Border functions H(x,x) receive significant contributions from additional terms.

Derived sum rules enable using border functions instead of full GPDs in scattering calculations.

Relation between border functions and parton densities is clarified.

Abstract

The newy developed approach to model nucleon generalized parton distributions (GPDs) H and E$ is based on two types of their representation in terms of double distributions.
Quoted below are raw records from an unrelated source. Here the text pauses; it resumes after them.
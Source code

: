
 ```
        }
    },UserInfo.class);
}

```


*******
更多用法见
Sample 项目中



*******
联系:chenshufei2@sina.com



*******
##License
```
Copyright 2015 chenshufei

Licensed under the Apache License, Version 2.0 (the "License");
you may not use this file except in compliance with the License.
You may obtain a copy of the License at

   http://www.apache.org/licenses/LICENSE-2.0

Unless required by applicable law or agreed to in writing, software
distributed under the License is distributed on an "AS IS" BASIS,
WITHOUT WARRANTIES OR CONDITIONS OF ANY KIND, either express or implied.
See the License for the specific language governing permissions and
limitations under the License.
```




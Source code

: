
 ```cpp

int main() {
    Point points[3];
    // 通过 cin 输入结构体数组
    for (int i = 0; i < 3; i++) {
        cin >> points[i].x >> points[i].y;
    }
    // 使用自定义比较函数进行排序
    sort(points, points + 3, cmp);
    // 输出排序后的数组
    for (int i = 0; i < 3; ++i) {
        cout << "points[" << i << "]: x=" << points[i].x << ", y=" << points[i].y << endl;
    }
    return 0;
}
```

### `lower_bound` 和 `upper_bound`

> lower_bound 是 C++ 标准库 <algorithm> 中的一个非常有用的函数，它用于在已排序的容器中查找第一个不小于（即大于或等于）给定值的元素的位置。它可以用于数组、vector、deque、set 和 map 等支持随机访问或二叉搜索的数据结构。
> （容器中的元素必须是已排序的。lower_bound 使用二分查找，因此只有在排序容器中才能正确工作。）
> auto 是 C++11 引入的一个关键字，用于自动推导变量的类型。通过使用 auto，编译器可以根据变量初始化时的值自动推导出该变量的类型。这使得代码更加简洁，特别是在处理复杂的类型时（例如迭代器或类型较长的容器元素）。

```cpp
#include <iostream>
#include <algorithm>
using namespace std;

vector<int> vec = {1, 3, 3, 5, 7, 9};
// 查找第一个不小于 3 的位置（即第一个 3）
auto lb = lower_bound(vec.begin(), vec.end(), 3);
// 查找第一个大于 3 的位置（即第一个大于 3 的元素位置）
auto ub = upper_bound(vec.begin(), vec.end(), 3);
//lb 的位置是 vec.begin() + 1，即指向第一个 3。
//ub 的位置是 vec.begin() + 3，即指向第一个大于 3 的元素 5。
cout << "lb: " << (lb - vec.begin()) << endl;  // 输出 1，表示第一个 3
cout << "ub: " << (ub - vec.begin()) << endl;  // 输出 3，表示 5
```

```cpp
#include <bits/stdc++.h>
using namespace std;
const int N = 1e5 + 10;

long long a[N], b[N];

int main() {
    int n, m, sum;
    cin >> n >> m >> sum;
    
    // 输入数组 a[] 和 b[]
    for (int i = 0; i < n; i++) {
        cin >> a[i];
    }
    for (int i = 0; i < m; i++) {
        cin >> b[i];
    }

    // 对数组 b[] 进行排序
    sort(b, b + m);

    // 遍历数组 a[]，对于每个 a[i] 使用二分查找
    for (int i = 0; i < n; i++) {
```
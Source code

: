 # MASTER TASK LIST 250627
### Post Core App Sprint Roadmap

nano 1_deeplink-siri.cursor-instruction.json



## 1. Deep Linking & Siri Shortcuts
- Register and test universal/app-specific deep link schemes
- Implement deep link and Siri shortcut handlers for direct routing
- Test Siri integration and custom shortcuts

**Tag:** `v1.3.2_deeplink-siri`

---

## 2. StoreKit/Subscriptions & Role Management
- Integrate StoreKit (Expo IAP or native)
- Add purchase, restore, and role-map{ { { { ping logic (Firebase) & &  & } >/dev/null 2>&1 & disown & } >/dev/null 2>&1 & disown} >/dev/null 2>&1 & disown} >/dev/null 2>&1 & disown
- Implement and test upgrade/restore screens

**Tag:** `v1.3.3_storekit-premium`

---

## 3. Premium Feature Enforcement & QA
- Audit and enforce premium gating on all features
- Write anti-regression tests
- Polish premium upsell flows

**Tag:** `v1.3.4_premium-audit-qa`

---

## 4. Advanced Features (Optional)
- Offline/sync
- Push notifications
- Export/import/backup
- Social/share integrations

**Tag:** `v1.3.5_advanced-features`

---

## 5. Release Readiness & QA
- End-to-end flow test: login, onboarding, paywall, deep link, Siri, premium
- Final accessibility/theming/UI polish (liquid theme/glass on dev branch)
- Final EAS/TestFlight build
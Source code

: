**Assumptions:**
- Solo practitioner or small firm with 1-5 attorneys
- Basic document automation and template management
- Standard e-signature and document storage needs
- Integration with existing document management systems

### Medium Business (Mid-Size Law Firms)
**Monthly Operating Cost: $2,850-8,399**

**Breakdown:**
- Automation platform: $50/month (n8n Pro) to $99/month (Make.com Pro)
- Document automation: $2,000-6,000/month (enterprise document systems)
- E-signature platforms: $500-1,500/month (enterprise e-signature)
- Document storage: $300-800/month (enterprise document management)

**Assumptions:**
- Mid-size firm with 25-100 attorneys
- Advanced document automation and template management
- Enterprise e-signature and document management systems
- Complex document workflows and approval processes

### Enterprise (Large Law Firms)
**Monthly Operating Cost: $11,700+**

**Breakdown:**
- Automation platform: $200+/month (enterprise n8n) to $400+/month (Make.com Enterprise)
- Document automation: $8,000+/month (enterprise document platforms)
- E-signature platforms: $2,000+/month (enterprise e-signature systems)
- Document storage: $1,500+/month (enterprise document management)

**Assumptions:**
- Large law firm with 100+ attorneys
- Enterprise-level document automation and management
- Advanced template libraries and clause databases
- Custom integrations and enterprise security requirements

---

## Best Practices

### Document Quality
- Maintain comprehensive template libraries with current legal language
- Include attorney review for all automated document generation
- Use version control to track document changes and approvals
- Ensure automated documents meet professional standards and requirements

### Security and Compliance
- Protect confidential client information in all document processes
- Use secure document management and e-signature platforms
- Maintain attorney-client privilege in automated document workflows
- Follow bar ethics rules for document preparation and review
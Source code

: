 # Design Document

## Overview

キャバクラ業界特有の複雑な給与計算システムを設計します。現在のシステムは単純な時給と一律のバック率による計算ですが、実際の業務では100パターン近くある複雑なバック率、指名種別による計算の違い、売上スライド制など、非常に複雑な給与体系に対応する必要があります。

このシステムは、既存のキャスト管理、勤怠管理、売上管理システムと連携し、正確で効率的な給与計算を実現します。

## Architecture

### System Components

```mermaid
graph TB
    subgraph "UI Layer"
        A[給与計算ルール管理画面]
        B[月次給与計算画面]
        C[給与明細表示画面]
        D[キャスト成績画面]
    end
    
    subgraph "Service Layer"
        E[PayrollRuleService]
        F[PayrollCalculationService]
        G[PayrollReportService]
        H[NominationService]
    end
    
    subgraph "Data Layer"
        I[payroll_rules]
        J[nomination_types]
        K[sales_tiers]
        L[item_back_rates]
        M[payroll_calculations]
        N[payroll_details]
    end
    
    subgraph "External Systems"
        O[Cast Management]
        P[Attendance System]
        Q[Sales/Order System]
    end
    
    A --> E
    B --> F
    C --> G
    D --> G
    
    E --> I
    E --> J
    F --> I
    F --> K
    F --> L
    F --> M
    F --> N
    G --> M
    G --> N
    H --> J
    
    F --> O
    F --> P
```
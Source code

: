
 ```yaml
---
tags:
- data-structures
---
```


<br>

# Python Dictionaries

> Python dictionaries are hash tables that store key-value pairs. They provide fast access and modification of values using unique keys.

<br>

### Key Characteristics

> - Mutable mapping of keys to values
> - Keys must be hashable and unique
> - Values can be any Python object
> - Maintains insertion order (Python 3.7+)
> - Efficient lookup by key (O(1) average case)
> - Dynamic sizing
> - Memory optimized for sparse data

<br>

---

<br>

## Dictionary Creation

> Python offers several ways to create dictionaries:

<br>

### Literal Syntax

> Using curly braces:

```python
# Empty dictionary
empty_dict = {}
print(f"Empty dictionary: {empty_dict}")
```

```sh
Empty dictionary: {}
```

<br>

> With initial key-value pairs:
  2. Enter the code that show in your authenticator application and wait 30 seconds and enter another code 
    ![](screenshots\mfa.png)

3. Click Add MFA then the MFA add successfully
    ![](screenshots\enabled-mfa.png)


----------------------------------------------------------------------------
Within this approach, we re-consider the derivation of GPD sum rules that allow to use border functions H(x,x) and E(x,x) instead of full GPDs H(x,\xi) and E(x,\xi) in the integrals producing Compton form factors of deeply virtual Compton scattering. Using factorized DD Ansatz to model GPDs, we discuss the relation between the border functions and underlying parton densities. We find that a substantial contribution to H(x,x) border function comes from the extra term required by new DD representations and related to E(x,\xi) GPD.